Here, third-party defendants failed to meet their heavy burden to show that third-party plaintiff, VCNY, has abused its corporate form as a non-signatory to the arbitration agreement. The "Provider Agreement" was entered into between non-party VCM and SUMMIT. According to the "Provider Manual" (see NYSCEF Doc. No. 55), the sole corporate member of VCM is third-party plaintiff, VCNY. Further, the "Provider Agreement" was executed by the President/CEO of VCM, Emma DeVito, who also serves as the President/CEO of VCNY (see NYSCEF Doc. No. 54, 56). However, the ownership of VCM by VCNY and their shared common officers are not by themselves sufficient evidence of VCNY's domination and control over VCM, the signatory to the arbitration agreement. Therefore, third party defendants have not met their burden to show that VCM was dominated by VCNY in the case of this arbitration agreement between SUMMIT and VCM.
Even if sole corporate membership and a common officer are sufficient evidence of third-party plaintiff's total dominion and control over VCM, third-party defendants still failed to prove that, through its domination, VCNY "abused the privilege of doing business in the corporate form to perpetrate a wrong or injustice against [third-party defendants] such that a court in equity will intervene" (Morris, 82 NY2d at 142). Third-party defendants argue that "it is manifestly inequitable and unjust to permit an abuse of the corporate form such that [VCNY] may enter into agreements under an apparent alias, '[VCM],' while subsequently attempting to circumvent those agreements through the false assertion that the two entities are separate and distinct" (NYSCEF Doc. No. 53). According to third-party defendants, the "wrong or injustice" perpetrated by VCNY's abuse of corporate form is the incurrence of "costs and expenses [against SUMMIT] associated with [litigation] that the Provider Agreement contemplated and sought to obviate" (NYSCEF Doc. No. 53).

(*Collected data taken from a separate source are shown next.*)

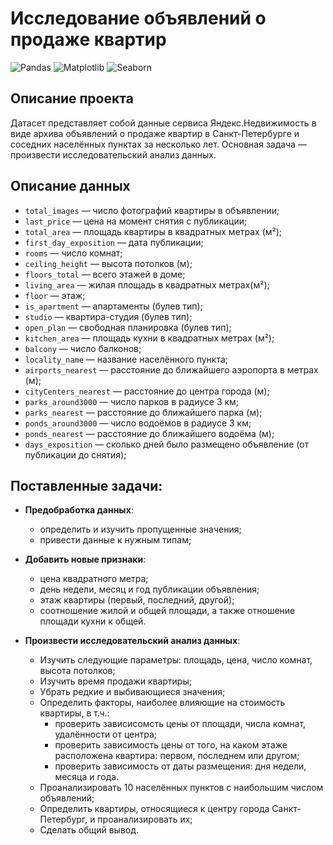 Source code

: # Исследование объявлений о продаже квартир

![Pandas](https://img.shields.io/badge/Pandas-1.2-blue.svg) ![Matplotlib](https://img.shields.io/badge/matplotlib-3.4-white.svg) ![Seaborn](https://img.shields.io/badge/seaborn-0.11-green.svg) 


## Описание проекта
Датасет представляет собой данные сервиса Яндекс.Недвижимость в виде архива объявлений о продаже квартир в Санкт-Петербурге и соседних населённых пунктах за несколько лет. Основная задача — произвести исследовательский анализ данных.

## Описание данных

- `total_images` — число фотографий квартиры в объявлении;
- `last_price` — цена на момент снятия с публикации;
- `total_area` — площадь квартиры в квадратных метрах (м²);
- `first_day_exposition` — дата публикации;
- `rooms` — число комнат;
- `ceiling_height` — высота потолков (м);
- `floors_total` — всего этажей в доме;
- `living_area` — жилая площадь в квадратных метрах(м²);
- `floor` — этаж;
- `is_apartment` — апартаменты (булев тип);
- `studio` — квартира-студия (булев тип);
- `open_plan` — свободная планировка (булев тип);
- `kitchen_area` — площадь кухни в квадратных метрах (м²);
- `balcony` — число балконов;
- `locality_name` — название населённого пункта;
- `airports_nearest` — расстояние до ближайшего аэропорта в метрах (м);
- `cityCenters_nearest` — расстояние до центра города (м);
- `parks_around3000` — число парков в радиусе 3 км;
- `parks_nearest` — расстояние до ближайшего парка (м);
- `ponds_around3000` — число водоёмов в радиусе 3 км;
- `ponds_nearest` — расстояние до ближайшего водоёма (м);
- `days_exposition` — сколько дней было размещено объявление (от публикации до снятия);


## Поставленные задачи:

- **Предобработка данных**:
  - определить и изучить пропущенные значения;
  - привести данные к нужным типам;

- **Добавить новые признаки**:
  - цена квадратного метра;
  - день недели, месяц и год публикации объявления;
  - этаж квартиры (первый, последний, другой);
  - соотношение жилой и общей площади, а также отношение площади кухни к общей.

- **Произвести исследовательский анализ данных**:
  - Изучить следующие параметры: площадь, цена, число комнат, высота потолков;
  - Изучить время продажи квартиры;
  - Убрать редкие и выбивающиеся значения;
  - Определить факторы, наиболее влияющие на стоимость квартиры, в т.ч.:
    - проверить зависисомсть цены от площади, числа комнат, удалённости от центра;
    - проверить зависимость цены от того, на каком этаже расположена квартира: первом, последнем или другом;
    - проверить зависимость от даты размещения: дня недели, месяца и года.
  - Проанализировать 10 населённых пунктов с наибольшим числом объявлений;
  - Определить квартиры, относящиеся к центру города Санкт-Петербург, и проанализировать их;
  - Сделать общий вывод.

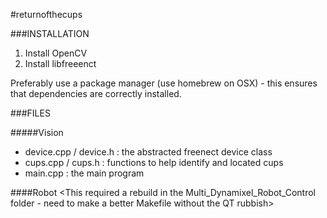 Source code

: #returnofthecups

###INSTALLATION

1. Install OpenCV
2. Install libfreeenct

Preferably use a package manager (use homebrew on OSX) - this ensures that dependencies
are correctly installed.

###FILES

#####Vision
* device.cpp / device.h : the abstracted freenect device class
* cups.cpp / cups.h : functions to help identify and located cups
* main.cpp : the main program

####Robot
<This required a rebuild in the Multi_Dynamixel_Robot_Control folder - need to make a better Makefile without the QT rubbish>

However, third-party defendants offer no evidence of VCNY's intent to incur such litigation cost upon SUMMIT when VCM entered into the Provider Agreement with SUMMIT, which is required to show third- party plaintiff's abuse of corporate form (see Morris, 82 NY2d at 143-44). According to the Provider Agreement, VCM entered into the agreement with SUMMIT for SUMMIT to provide VCM's enrollees with home/personal care aide assistance (see NYSCEF Doc. No. 48). Section 6 of the agreement sets forth that "all disputes between [SUMMIT] and [VCM] arising from this Agreement shall be determined exclusively by binding arbitration," and that "[t]he costs and expenses of such arbitration shall be shared equally by the parties" (NYSCEF Doc. No. 48). Therefore, SUMMIT has always anticipated that it would bear costs if disputes arise with VCM and the third-party defendants have not provided any evidence that the costs associated with arbitration would be significantly lower than the current litigation. Consequently, third-party defendants failed to prove that VCNY had the intent to incur costs against SUMMIT that the arbitration agreement sought to avoid and abused its corporate form to perpetrate a wrong or injustice against it.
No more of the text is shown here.